Sometimes that rolling down the hill method was unsuccessful, and there you were at the bottom of the hill, stalled. So you’d have to ask the irritated people in the other cars, wanting you to get your crappy car out of their way, to push the car. You’d be out there pushing too, with the driver's door open and one of your hands in the car, on the steering wheel, trying desperately to keep it from smashing into any parked cars or innocent bystanders, and off of the sidewalk.
When the car gained some momentum, you’d awkwardly, frantically jump in, shut the door while trying to keep steering, and get your feet into place to pop the clutch. All in a matter of two seconds. Hooray! You’d wave your hand out the window shouting “Thank you!” to the pushers as the car sprang to life and you zoomed off. This whole scenario happened several times per day.
I remember my first car. It was a Nash Metropolitan, one of those little black and white cars that should have looked like a cute skunk as in the picture above, but didn't. There was no paint on mine so it was grey with big rust spots all over it. I was 16 and it cost forty bucks. They wanted fifty but I took one look at it parked out in a field and brought the price down on the spot.
My dear boyfriend at the time, who taught me how to drive, graciously came along to help. He brought his tools, just in case. The entire inside of that car was brown rust, squirrels had obviously been living in it and the seats had frayed towels covering them. Both of the doors had to be tied shut from the inside. The rope for that was included in the price.
My boyfriend was dubious about the whole transaction, but it was love at first sight for me. While we drove down the hill, away from the waving family who sold it to us, the steering wheel actually came off in his hands, which made me, not him, laugh so hard. Thank goodness for those tools. He nailed a stick to the steering column and drove it home that way! What a good sport he was.

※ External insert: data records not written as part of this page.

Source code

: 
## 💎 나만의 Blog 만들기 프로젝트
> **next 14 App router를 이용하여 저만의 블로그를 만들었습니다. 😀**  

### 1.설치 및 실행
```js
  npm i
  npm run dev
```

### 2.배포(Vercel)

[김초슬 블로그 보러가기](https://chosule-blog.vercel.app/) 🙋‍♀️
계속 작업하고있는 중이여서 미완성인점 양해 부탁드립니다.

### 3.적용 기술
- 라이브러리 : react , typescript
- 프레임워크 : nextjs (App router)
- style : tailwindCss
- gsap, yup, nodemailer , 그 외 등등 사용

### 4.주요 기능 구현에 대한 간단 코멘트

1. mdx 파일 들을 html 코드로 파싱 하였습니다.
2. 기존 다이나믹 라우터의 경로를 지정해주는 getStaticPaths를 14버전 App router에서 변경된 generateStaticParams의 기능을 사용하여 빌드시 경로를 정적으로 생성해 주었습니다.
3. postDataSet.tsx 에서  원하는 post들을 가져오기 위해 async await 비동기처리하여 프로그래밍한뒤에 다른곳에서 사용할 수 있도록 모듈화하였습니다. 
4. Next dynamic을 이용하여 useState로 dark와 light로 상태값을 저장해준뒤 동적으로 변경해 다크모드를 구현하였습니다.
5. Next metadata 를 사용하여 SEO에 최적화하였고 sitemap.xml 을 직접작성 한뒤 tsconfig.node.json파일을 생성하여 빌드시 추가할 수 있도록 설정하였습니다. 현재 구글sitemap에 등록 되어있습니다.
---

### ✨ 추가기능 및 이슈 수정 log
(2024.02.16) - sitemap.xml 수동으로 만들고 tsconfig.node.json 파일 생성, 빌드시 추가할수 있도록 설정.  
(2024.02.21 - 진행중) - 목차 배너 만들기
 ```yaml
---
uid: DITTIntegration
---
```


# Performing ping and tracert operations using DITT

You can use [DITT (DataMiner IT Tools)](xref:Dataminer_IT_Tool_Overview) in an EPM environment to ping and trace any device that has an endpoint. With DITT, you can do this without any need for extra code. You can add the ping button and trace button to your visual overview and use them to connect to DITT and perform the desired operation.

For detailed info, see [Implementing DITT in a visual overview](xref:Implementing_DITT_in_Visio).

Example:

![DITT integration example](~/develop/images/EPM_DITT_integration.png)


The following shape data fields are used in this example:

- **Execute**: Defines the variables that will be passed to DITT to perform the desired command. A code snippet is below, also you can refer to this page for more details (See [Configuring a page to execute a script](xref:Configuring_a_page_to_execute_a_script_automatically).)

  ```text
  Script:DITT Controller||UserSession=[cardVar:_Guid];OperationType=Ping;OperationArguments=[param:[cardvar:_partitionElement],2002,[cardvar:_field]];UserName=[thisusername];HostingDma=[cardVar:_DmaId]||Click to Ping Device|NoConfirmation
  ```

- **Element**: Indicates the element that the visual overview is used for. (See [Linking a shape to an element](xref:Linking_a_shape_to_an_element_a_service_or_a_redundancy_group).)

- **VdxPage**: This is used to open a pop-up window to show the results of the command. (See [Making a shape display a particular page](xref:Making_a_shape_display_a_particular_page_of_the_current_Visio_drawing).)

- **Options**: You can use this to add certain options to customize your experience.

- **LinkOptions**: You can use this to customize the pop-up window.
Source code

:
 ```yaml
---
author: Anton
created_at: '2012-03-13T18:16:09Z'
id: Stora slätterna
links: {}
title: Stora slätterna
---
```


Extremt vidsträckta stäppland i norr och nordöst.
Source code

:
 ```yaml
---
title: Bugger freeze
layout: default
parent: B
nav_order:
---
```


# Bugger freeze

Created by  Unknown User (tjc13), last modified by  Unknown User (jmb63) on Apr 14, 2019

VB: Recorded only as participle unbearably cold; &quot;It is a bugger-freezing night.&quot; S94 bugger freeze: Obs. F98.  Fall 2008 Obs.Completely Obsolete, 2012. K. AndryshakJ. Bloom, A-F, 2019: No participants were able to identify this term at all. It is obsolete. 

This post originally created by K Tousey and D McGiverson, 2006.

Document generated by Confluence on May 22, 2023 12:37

I scored my second car, this time a little Simca for thirty five bucks. It had a blown head gasket, whatever that means. The only problem with that car is that it would not turn to the right. So it required a lot of driving around in circles and fancy maneuvering to travel anywhere. The rearview mirror fell off one day for no good reason. That was before super glue or gorilla glue, so I just kept it between the driver and passenger seats and held it up when needed.

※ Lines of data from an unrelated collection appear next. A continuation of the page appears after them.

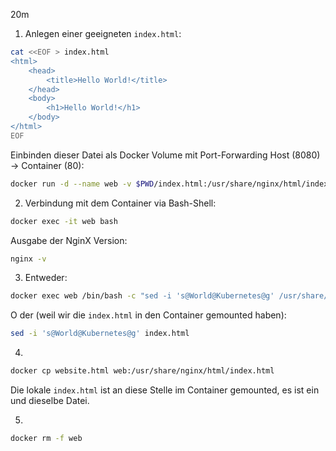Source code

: 20m
1. Anlegen einer geeigneten `index.html`:

```sh
cat <<EOF > index.html
<html>
    <head>
        <title>Hello World!</title>
    </head>
    <body>
        <h1>Hello World!</h1>
    </body>
</html>
EOF
```

Einbinden dieser Datei als Docker Volume mit Port-Forwarding Host (8080) -> Container (80):

```sh
docker run -d --name web -v $PWD/index.html:/usr/share/nginx/html/index.html -p 8080:80 nginx
```

2. Verbindung mit dem Container via Bash-Shell:

```sh
docker exec -it web bash
```

Ausgabe der NginX Version:

```sh
nginx -v
```

3. Entweder:

```sh
docker exec web /bin/bash -c "sed -i 's@World@Kubernetes@g' /usr/share/nginx/html/index.html"
```
O
der (weil wir die `index.html` in den Container gemounted haben):

```sh
sed -i 's@World@Kubernetes@g' index.html
```

4.

```sh
docker cp website.html web:/usr/share/nginx/html/index.html
```

Die lokale `index.html` ist an diese Stelle im Container gemounted, es ist ein und dieselbe Datei.

5.

```sh
docker rm -f web
```
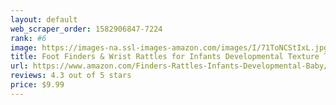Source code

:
 ```yaml
---
layout: default 
﻿web_scraper_order: 1582906847-7224
rank: #6
image: https://images-na.ssl-images-amazon.com/images/I/71ToNCStIxL.jpg
title: Foot Finders & Wrist Rattles for Infants Developmental Texture Toys for Babies & Infant…
url: https://www.amazon.com/Finders-Rattles-Infants-Developmental-Baby/dp/B07RX4894P/ref=zg_mw_toys-and-games_6?_encoding=UTF8&psc=1&refRID=CQ1QRMJJW1ED0E69BGRT
reviews: 4.3 out of 5 stars
price: $9.99 
---
```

But the car that takes the cake is the old Cadillac convertible that my father dragged out of some junkyard one fine day. He shot up the driveway honking the horn and we all ran out, piled in and took a swing around the neighborhood. When we got back home, he pushed a button to show off the convertible top.
At first nothing happened. And then nothing happened. ...... Just when we rolled our eyes and thought it wasn’t really a convertible after all we heard a creak and a groan overhead. Dust flew and a musty smell filled the car as the ceiling pulled away from the top of the windshield. It shook and arched slowly, slowly ever so slowly into the air and then slid, shuddering, back into a mysterious slot somewhere in the rear of the car, and never came back up again. Another quirky feature was that those fancy high falootin pushbutton windows were stuck up - as in would not go down. So my Mom, Dad, 3 brothers, 2 sisters and I, plus sometimes a couple of friends rode around in a Cadillac convertible - with the top down and all the windows up.